Por lo pronto vemos que no hay “una” juventud, sino situaciones diversas, con proyectos disímiles, antagónicos en muchos casos. Pero hay un común denominador: en ningún caso está presente esta figura que evocaba Salvador Allende. La vocación revolucionaria de la juventud parece haberse extinguido; o, al menos, está muy adormecida. ¿Qué pasó?
Según puede leerse en un análisis de situación sobre la realidad de los países latinoamericanos formulado por una de las tantas agencias de cooperación que trabajan las temáticas juveniles (en este caso, la estadounidense USAID), “la falta de oportunidades de educación, capacitación y empleo limita severamente las opciones de los jóvenes y la mayoría se ven obligados a ser trabajadores no calificados antes de los 15 años. Esto es particularmente grave entre los jóvenes del área rural. Desesperados, muchos de ellos emigran a las ciudades y otros países en busca de trabajo y un número cada vez mayor cae en el “dinero fácil” provisto por el crimen organizado y las pandillas juveniles”.
Para la visión dominante hoy día la juventud, o buena parte de ella al menos, ha pasado a ser un “problema”; de esa cuenta, rápidamente pude “caer en el dinero fácil”, en los circuitos de la criminalidad, en la marginalidad peligrosa. En ese sentido, es siempre un peligro potencial. Sin negar que estas conductas delincuenciales en verdad sucedan, desde esa óptica de cooperación a que nos referimos, “juventud” –al menos una parte de la juventud: la juventud pobre, la que marchó a la ciudad y habita los barrios pobres y “peligrosos” mal llamados “zonas rojas”– es intrínsecamente una bomba de tiempo. Por tanto, hay que prevenir que estalle. Y ahí están a la orden del día las campañas de prevención.
Pero ¿prevención de qué? ¿Qué se está previniendo con los tan mentados programas de prevención juvenil? ¿Qué supuestos implícitos hay ahí?

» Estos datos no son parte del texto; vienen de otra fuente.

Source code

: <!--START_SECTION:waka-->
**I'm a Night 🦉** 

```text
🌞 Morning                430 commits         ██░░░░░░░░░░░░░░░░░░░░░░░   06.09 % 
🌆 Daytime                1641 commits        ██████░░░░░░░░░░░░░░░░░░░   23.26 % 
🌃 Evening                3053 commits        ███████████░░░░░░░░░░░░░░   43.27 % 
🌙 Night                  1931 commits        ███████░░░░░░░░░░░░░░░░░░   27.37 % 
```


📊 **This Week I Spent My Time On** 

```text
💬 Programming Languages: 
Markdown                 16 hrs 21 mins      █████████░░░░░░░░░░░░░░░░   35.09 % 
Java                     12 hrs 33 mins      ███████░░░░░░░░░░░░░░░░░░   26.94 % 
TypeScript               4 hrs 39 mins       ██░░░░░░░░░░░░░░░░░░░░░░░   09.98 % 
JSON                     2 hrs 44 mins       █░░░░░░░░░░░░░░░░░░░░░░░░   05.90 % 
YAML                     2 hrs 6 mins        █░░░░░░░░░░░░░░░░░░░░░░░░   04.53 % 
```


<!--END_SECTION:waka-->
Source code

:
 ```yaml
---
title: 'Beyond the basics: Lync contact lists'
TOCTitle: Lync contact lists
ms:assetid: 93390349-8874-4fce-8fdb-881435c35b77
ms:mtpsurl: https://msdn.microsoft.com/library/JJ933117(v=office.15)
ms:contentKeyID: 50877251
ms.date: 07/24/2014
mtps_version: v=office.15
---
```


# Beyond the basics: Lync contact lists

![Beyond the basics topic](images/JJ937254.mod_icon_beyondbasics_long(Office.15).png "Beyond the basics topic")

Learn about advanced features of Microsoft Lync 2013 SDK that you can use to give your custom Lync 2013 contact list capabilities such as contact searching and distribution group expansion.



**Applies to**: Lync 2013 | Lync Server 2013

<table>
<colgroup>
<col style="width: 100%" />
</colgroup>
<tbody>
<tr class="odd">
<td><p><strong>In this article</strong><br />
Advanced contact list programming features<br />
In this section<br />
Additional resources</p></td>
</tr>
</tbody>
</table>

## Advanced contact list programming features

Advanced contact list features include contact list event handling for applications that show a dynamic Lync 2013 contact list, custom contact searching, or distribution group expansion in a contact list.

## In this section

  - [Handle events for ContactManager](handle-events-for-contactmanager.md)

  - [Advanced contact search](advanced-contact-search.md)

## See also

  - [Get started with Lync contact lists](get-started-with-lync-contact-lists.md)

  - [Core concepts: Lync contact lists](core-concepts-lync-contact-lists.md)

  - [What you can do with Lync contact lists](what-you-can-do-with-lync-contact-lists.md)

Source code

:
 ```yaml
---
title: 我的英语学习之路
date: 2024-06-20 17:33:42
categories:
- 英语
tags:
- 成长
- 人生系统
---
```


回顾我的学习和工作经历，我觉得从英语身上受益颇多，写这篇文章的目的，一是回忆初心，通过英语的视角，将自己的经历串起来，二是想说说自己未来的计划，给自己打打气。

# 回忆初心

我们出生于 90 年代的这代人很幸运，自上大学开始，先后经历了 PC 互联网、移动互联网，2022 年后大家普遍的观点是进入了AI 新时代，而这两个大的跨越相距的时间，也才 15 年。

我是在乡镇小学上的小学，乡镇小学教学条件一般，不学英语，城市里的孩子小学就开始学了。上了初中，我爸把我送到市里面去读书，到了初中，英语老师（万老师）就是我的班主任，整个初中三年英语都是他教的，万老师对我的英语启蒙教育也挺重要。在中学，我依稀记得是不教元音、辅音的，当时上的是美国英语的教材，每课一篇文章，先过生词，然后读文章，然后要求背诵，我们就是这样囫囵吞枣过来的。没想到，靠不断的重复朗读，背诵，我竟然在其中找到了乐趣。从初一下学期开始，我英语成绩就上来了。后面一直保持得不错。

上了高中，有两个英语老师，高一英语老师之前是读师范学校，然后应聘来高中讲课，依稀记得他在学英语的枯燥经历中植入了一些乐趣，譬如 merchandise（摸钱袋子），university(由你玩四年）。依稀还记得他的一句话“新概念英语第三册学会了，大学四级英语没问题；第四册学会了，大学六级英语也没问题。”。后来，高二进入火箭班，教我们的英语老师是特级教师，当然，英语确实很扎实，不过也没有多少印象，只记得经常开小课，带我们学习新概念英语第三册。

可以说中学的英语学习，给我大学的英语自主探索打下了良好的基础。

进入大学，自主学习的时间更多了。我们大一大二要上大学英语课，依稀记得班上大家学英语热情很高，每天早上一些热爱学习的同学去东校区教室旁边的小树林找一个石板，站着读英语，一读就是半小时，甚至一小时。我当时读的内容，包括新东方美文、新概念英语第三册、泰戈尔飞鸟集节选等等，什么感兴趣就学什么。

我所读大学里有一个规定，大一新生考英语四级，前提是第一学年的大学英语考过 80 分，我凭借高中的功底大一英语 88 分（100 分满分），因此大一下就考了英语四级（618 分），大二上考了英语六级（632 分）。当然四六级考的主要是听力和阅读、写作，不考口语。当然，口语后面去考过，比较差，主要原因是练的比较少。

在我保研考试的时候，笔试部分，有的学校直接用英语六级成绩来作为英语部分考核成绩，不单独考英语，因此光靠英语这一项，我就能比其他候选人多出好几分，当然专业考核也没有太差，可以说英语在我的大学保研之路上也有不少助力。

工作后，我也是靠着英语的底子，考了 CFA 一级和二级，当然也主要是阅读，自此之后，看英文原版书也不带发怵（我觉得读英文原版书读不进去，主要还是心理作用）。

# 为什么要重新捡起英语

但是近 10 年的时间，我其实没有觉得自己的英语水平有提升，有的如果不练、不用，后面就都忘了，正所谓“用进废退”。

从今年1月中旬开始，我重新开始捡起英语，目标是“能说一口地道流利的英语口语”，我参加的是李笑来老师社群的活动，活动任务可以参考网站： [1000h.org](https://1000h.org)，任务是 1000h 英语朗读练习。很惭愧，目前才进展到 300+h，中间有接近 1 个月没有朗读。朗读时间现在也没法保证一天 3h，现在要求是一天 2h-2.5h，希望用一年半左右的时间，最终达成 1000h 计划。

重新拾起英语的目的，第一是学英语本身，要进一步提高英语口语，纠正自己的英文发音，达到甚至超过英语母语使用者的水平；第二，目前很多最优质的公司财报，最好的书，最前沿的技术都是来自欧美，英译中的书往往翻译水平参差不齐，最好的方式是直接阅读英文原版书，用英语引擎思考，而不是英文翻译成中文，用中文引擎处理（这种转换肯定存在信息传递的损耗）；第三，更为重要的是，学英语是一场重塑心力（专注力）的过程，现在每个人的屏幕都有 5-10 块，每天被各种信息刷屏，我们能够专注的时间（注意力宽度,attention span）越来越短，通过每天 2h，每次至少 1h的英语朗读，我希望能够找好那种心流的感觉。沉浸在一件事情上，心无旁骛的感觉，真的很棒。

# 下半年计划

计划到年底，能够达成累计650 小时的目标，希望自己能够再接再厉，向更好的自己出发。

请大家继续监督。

Es evidente que cierta juventud (la que no tiene oportunidades, la excluida en los grandes asentamientos urbanos pobres –que albergan a una cuarte parte de la población urbana de Latinoamérica–) constituye un “peligro” para la lógica de las élites dominantes. Para ese statu quo, hoy el peligro no es, como festejaba cinco décadas atrás Salvador Allende, ser “joven revolucionario”. Pareciera que la sociedad bienpensante ya se sacó de encima eso; el peligro de la revolución social y las expropiaciones salió de agenda (al menos por ahora). En estos momentos la preocupación dominante respecto a los jóvenes –a estos jóvenes de urbanizaciones pobres, claro– es que puedan “ser un marginal”, caer en las pandillas, buscar el “dinero fácil”.
La idea de prevención pareciera que apunta a prevenir que los jóvenes delincan, ¡pero no que no sean pobres! Este último punto pareciera no tocarse; lo que al sistema le preocupa es la incomodidad, la “fealdad” que va de la mano de lo marginal: ser un pandillero, ser un asocial, no entrar en los circuitos de la buena integración, no consumir. Lo que está en la base de este pensamiento es una sumatoria de valores discriminatorios: ser morenito, estar tatuado, utilizar determinada ropa o provenir de ciertas áreas de la ciudad ya tiene, por sí solo, un valor de estigma. Como dijo sarcásticamente alguien: “la peligrosidad de los jóvenes está en relación inversamente proporcional a la blancura de su piel”. ¿Por qué tanta policía de “gatillo fácil” ensañada con cierta juventud? ¿Qué es lo que se busca prevenir entonces cuando se hace “prevención” con los jóvenes?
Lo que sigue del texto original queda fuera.